INPUT
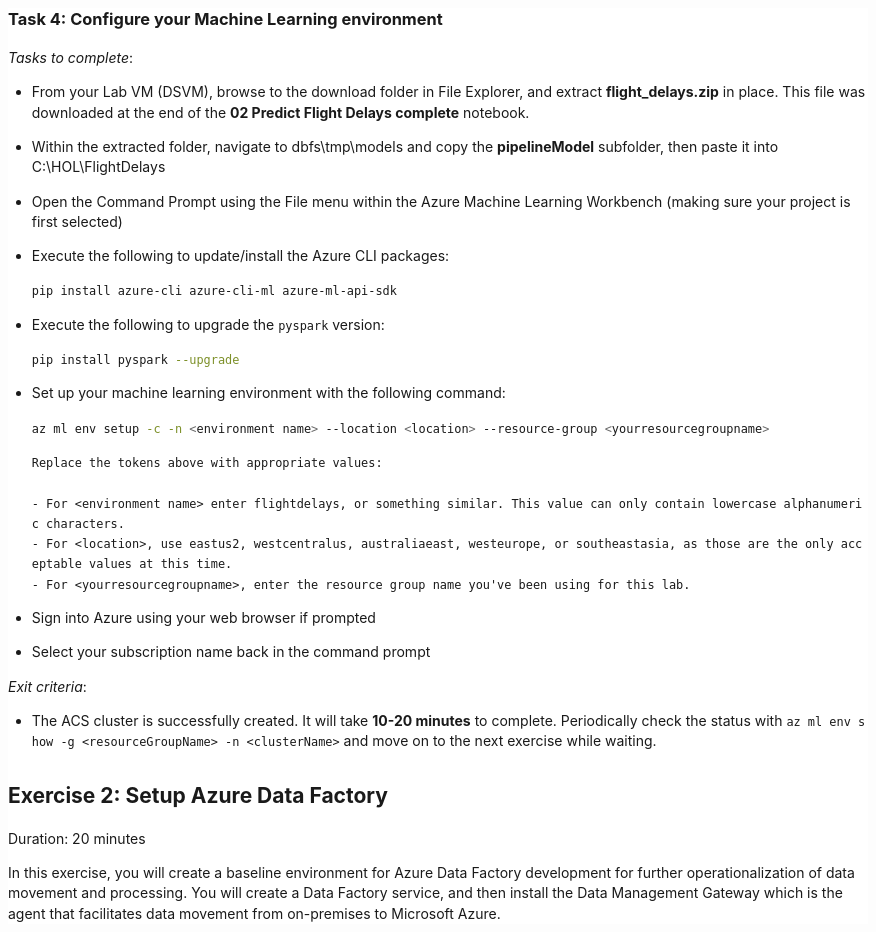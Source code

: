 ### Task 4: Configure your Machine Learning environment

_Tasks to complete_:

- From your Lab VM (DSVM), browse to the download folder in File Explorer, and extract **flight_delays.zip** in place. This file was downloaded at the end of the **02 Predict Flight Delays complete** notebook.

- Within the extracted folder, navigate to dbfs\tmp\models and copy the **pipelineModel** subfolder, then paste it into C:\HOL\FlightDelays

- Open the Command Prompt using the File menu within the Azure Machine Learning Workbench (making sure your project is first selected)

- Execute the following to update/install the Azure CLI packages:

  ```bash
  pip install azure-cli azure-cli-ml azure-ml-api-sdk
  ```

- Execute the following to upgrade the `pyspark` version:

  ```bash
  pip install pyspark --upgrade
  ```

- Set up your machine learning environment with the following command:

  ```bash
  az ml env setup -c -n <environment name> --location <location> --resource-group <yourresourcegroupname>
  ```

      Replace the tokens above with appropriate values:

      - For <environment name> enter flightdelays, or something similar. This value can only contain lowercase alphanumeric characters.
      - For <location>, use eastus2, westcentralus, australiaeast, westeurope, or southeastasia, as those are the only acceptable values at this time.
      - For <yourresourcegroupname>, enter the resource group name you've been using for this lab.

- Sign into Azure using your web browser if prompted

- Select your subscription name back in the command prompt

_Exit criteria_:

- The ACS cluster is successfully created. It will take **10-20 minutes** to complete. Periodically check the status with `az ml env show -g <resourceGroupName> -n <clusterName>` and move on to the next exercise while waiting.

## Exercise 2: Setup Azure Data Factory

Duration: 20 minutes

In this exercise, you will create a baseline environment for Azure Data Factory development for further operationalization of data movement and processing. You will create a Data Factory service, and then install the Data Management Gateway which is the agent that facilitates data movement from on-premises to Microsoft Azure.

* * *

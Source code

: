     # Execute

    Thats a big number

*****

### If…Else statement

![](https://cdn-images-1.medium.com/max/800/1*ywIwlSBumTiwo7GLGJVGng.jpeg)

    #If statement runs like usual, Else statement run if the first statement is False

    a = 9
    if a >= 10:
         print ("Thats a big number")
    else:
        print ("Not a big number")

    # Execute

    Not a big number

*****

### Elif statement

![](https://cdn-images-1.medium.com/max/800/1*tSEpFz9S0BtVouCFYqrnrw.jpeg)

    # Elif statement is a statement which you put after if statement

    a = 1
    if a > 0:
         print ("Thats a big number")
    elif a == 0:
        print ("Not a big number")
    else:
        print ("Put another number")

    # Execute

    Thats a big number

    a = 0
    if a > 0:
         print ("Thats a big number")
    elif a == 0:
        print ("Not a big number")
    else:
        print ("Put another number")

--

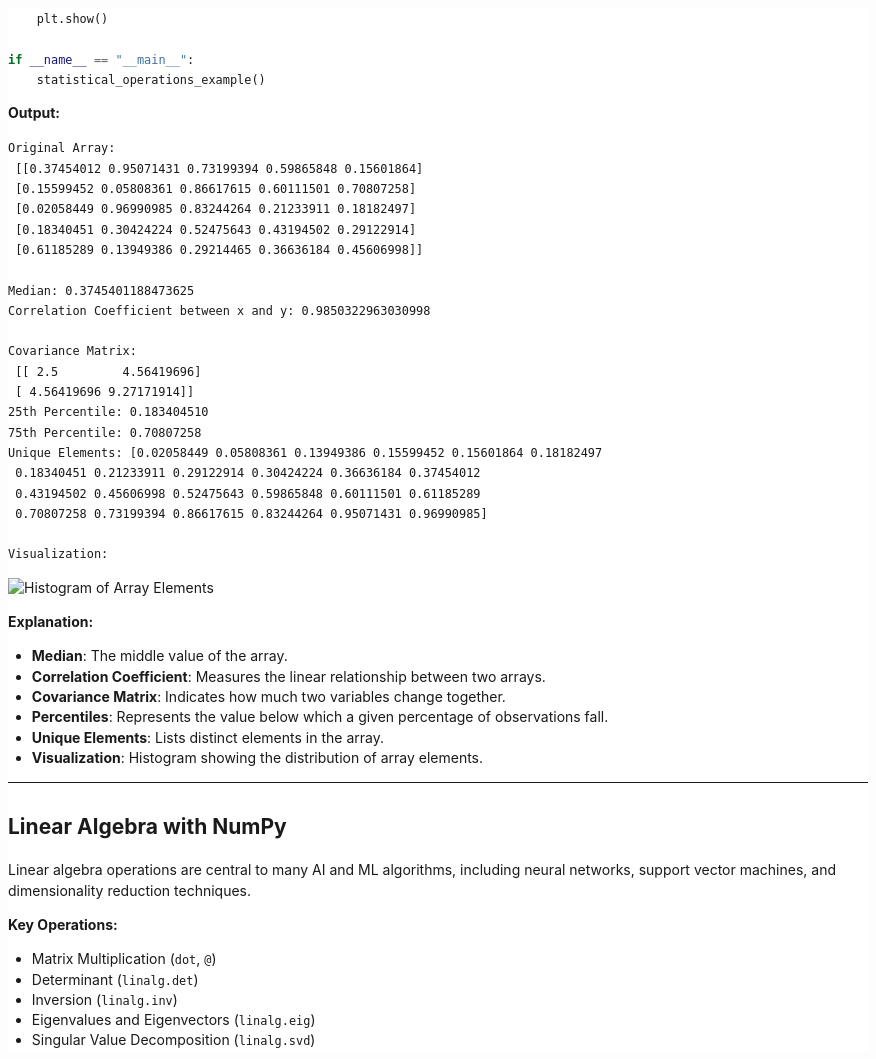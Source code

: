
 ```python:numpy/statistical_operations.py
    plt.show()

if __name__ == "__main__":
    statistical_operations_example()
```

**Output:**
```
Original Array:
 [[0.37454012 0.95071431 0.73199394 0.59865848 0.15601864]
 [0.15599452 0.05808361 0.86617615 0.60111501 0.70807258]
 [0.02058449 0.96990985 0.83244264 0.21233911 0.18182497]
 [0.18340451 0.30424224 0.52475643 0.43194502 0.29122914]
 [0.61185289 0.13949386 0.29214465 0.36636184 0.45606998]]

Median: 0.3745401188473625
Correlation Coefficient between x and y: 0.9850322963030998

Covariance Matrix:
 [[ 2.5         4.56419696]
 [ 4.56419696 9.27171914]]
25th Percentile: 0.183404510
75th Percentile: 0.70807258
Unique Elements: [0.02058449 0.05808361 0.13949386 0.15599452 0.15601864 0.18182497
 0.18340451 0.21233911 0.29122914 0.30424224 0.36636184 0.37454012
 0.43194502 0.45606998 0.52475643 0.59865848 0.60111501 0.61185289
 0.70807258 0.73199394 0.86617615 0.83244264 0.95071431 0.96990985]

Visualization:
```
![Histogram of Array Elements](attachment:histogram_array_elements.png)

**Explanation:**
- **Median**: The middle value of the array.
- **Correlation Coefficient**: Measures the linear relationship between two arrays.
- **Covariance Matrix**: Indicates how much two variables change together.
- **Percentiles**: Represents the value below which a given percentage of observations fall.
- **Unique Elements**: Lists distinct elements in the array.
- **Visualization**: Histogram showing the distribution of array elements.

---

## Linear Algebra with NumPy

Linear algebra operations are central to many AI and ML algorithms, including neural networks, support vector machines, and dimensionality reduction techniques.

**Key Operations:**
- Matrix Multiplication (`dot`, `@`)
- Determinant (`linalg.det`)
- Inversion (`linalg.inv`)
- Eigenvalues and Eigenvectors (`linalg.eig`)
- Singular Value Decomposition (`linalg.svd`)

YOUR ASSIGNMENT
Filter the records down to the lines that contain the string "minutes", and copy those lines.

EXPECTED OUTPUT
- The ACS cluster is successfully created. It will take **10-20 minutes** to complete. Periodically check the status with `az ml env show -g <resourceGroupName> -n <clusterName>` and move on to the next exercise while waiting.
Duration: 20 minutes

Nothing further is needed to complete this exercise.